▶ [Problem]: Your answer should be every line with the word "réaliser", copied from the data below.
********
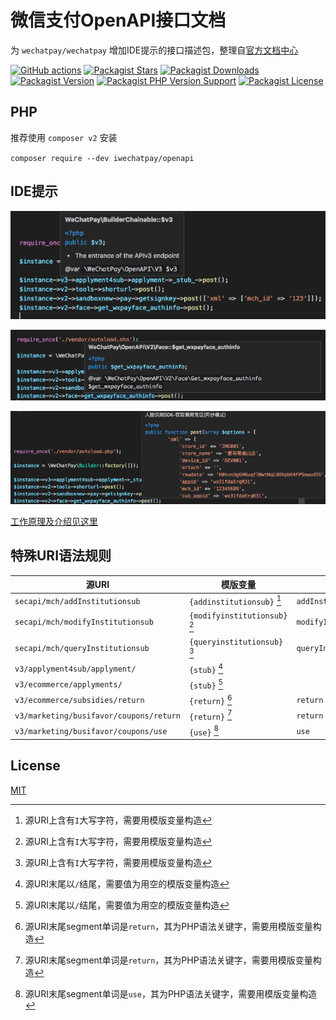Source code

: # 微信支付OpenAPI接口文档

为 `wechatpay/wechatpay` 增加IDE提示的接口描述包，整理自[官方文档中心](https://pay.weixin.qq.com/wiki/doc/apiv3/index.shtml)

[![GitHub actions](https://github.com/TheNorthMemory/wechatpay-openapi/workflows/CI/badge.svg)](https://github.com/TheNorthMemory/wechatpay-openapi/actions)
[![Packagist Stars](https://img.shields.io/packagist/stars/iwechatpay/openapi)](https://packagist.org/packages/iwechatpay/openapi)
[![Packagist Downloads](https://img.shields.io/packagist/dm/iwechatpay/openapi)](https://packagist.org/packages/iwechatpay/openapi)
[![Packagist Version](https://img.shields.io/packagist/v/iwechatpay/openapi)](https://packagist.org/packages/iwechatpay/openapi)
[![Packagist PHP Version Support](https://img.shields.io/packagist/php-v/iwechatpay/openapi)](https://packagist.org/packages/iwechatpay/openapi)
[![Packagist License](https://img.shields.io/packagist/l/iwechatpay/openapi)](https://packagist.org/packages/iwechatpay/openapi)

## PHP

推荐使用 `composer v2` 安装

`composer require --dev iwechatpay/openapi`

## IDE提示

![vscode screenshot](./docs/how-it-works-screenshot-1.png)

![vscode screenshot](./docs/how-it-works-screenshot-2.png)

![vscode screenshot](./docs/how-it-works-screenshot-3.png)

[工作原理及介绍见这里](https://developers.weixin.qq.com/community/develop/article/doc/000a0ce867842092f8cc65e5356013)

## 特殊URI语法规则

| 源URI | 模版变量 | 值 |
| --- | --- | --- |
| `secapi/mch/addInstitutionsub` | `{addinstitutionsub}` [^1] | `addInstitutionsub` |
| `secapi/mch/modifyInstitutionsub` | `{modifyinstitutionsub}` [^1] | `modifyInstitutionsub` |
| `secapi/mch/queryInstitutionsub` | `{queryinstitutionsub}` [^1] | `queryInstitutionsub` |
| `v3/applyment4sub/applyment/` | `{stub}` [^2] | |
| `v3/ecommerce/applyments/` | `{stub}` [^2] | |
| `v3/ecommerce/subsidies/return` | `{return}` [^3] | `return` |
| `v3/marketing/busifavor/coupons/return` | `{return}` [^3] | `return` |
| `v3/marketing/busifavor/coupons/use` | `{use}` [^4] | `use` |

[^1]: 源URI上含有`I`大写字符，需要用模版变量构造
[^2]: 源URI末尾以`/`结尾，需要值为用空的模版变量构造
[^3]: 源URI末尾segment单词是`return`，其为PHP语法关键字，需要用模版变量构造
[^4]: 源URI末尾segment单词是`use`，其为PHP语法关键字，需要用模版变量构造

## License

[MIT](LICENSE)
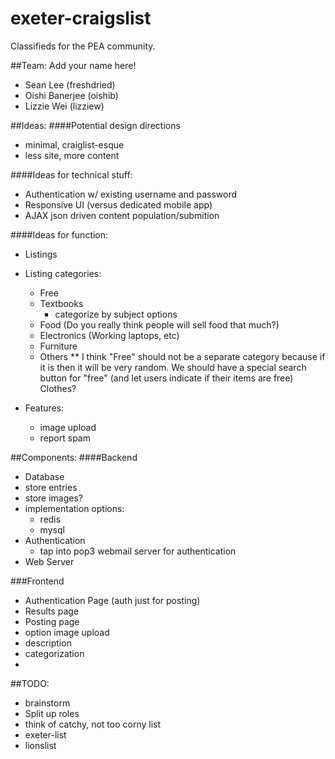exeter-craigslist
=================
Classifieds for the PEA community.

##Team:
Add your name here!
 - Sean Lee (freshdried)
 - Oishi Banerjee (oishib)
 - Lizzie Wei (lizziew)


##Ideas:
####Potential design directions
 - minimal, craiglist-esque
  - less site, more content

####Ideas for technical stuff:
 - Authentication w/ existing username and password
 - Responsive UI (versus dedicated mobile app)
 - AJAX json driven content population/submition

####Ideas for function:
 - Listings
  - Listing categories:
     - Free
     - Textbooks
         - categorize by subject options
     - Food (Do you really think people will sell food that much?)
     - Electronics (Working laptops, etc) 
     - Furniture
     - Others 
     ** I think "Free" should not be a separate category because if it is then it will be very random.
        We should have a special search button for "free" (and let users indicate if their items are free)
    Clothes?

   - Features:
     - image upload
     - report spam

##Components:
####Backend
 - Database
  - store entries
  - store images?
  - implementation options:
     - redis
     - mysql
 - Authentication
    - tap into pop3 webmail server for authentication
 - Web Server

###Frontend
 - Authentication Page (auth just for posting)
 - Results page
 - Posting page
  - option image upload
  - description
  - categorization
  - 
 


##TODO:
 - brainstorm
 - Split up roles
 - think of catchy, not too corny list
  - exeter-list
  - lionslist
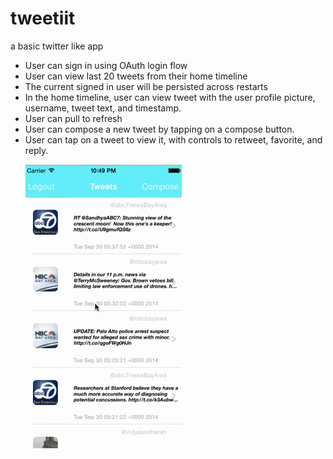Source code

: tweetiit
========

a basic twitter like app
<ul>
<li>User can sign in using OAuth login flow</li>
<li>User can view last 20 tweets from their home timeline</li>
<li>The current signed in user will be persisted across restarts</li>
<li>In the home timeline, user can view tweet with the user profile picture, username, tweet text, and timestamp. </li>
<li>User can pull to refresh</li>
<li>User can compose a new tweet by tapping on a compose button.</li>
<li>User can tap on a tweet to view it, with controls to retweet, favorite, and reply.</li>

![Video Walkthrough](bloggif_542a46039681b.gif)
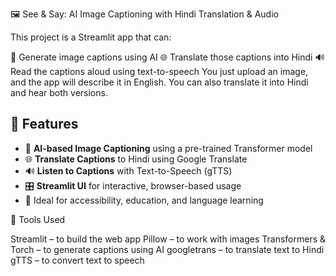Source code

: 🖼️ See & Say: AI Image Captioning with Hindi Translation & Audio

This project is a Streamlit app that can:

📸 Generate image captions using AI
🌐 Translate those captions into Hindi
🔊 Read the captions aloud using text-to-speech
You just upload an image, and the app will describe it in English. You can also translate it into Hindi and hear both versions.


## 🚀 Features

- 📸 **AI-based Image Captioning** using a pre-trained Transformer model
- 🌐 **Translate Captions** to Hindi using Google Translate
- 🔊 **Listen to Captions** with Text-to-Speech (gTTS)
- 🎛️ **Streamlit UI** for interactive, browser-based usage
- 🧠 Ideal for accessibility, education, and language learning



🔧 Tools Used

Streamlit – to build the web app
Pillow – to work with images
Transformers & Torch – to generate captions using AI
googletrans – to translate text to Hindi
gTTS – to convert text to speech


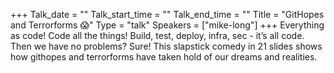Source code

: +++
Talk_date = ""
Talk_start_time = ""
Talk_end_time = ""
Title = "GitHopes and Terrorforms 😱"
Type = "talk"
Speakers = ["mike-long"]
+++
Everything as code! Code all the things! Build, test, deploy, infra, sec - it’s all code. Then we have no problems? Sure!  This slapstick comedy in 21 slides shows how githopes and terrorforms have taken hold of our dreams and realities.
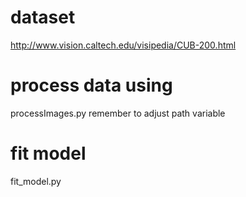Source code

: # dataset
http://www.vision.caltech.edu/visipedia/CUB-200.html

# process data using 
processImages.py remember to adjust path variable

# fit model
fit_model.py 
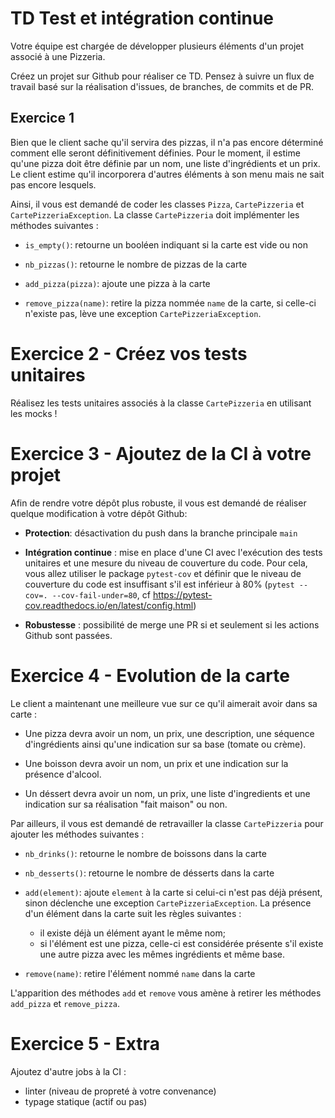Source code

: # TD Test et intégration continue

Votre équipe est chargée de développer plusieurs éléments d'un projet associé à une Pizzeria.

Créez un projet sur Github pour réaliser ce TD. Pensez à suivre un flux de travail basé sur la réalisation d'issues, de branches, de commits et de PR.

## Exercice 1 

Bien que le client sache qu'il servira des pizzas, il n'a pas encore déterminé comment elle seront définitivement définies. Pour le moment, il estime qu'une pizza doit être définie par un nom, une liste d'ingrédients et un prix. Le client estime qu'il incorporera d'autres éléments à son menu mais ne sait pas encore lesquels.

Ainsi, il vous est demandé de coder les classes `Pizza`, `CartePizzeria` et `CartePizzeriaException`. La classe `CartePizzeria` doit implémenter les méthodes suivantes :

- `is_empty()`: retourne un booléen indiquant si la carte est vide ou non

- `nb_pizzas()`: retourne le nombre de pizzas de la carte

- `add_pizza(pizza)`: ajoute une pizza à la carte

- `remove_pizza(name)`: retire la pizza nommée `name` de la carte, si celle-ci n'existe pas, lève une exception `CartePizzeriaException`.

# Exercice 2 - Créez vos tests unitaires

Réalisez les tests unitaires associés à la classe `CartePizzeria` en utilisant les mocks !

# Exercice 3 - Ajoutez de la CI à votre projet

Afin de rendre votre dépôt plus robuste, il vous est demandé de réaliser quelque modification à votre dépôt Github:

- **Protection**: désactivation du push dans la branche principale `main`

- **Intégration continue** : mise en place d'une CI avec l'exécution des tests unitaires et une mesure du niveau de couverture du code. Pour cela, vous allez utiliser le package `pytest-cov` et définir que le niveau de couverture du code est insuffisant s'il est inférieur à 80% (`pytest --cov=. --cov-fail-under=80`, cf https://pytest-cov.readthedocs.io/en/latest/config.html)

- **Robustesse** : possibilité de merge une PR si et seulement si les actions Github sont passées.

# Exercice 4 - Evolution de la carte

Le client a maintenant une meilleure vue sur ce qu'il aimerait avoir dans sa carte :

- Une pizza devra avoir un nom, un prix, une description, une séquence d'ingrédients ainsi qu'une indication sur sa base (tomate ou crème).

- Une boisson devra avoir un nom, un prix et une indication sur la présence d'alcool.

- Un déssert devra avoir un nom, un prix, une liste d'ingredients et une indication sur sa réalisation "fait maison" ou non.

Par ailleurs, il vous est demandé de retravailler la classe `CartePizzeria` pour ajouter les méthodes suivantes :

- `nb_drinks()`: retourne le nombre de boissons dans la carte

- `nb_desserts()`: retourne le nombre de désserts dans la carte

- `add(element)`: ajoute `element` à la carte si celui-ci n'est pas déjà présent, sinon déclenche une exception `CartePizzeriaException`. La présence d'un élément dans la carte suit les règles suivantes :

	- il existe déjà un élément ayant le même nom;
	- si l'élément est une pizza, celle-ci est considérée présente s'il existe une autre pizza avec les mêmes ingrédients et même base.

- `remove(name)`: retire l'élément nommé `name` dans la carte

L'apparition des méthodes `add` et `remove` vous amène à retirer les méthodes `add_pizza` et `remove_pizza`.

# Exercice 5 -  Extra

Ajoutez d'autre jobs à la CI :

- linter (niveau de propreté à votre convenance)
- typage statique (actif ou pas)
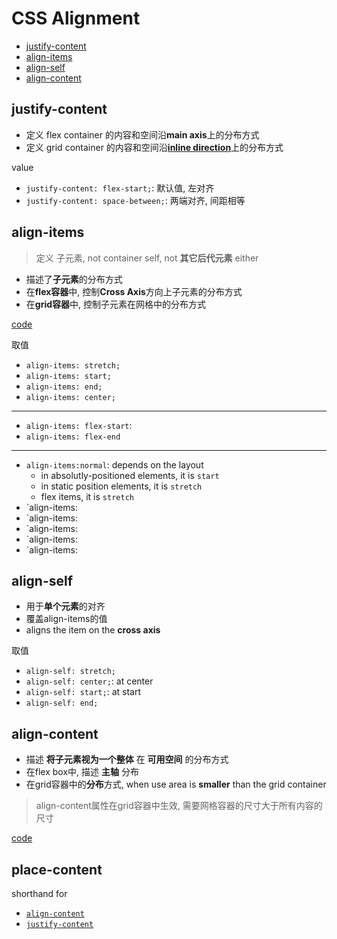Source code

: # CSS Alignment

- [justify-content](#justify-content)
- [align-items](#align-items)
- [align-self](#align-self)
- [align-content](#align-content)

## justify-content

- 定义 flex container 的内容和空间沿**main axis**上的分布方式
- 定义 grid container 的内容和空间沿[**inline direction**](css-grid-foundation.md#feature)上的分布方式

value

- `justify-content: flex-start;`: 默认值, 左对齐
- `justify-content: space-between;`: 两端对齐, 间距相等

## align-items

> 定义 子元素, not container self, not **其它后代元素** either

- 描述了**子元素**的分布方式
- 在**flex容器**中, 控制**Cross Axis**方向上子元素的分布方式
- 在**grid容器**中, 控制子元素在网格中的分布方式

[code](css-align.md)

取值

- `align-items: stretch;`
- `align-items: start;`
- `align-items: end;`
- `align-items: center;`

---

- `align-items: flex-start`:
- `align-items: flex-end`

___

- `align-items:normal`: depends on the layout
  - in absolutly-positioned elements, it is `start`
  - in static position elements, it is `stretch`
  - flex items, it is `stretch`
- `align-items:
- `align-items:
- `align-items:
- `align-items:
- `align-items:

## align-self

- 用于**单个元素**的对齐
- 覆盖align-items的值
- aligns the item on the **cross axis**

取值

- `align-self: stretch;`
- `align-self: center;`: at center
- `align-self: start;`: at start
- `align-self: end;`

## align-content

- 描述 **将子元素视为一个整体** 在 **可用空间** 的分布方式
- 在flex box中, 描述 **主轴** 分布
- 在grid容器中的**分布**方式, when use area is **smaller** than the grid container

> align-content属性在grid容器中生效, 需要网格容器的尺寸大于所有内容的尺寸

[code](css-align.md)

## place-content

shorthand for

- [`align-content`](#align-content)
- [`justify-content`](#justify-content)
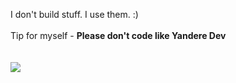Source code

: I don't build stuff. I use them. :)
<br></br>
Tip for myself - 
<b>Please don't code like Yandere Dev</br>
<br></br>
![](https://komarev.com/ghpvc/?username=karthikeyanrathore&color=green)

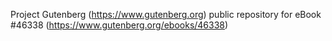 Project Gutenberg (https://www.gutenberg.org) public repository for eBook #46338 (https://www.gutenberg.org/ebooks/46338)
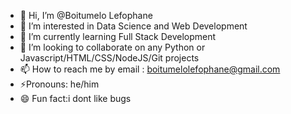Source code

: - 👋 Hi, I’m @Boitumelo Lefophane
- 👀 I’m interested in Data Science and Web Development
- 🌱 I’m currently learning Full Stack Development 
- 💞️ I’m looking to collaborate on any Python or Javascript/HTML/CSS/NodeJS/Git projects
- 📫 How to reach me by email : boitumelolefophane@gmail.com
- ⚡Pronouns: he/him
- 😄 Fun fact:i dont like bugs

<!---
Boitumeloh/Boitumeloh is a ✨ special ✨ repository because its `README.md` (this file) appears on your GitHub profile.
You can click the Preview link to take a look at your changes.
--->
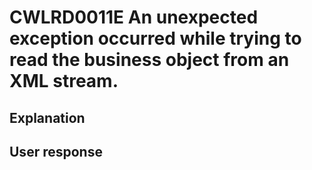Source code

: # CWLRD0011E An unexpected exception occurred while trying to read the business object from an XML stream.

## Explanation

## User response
********
▶ [Written solution]:
Créez un projet sur Github pour réaliser ce TD. Pensez à suivre un flux de travail basé sur la réalisation d'issues, de branches, de commits et de PR.
Afin de rendre votre dépôt plus robuste, il vous est demandé de réaliser quelque modification à votre dépôt Github:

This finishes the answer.